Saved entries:

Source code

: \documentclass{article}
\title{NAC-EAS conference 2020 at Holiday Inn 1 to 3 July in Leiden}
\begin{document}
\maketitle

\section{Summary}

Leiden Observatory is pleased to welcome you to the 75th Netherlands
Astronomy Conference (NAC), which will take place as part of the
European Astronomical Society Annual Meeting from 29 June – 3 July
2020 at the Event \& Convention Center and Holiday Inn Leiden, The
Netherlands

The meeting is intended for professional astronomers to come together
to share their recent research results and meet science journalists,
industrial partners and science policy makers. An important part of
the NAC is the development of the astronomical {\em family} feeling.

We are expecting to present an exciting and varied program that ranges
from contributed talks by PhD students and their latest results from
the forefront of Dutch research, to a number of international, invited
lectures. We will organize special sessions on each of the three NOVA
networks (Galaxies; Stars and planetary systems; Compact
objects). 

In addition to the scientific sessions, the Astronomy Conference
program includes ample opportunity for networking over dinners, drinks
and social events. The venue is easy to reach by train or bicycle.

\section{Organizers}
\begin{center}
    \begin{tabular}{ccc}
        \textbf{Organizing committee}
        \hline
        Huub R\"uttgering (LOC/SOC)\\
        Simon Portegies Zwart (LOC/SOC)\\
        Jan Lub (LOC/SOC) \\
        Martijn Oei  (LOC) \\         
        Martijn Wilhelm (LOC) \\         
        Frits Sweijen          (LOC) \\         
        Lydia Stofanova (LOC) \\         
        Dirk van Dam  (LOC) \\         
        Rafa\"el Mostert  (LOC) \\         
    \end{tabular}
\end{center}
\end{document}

What you should do - Output only the lines running from the line with "Astronomy Conference (NAC), which" through the final line of the data, inclusive.

Answer to the exercise -
Astronomy Conference (NAC), which will take place as part of the
European Astronomical Society Annual Meeting from 29 June – 3 July
2020 at the Event \& Convention Center and Holiday Inn Leiden, The
Netherlands

The meeting is intended for professional astronomers to come together
to share their recent research results and meet science journalists,
industrial partners and science policy makers. An important part of
the NAC is the development of the astronomical {\em family} feeling.

We are expecting to present an exciting and varied program that ranges
from contributed talks by PhD students and their latest results from
the forefront of Dutch research, to a number of international, invited
lectures. We will organize special sessions on each of the three NOVA
networks (Galaxies; Stars and planetary systems; Compact
objects). 

In addition to the scientific sessions, the Astronomy Conference
program includes ample opportunity for networking over dinners, drinks
and social events. The venue is easy to reach by train or bicycle.

\section{Organizers}
\begin{center}
    \begin{tabular}{ccc}
        \textbf{Organizing committee}
        \hline
        Huub R\"uttgering (LOC/SOC)\\
        Simon Portegies Zwart (LOC/SOC)\\
        Jan Lub (LOC/SOC) \\
        Martijn Oei  (LOC) \\         
        Martijn Wilhelm (LOC) \\         
        Frits Sweijen          (LOC) \\         
        Lydia Stofanova (LOC) \\         
        Dirk van Dam  (LOC) \\         
        Rafa\"el Mostert  (LOC) \\         
    \end{tabular}
\end{center}
\end{document}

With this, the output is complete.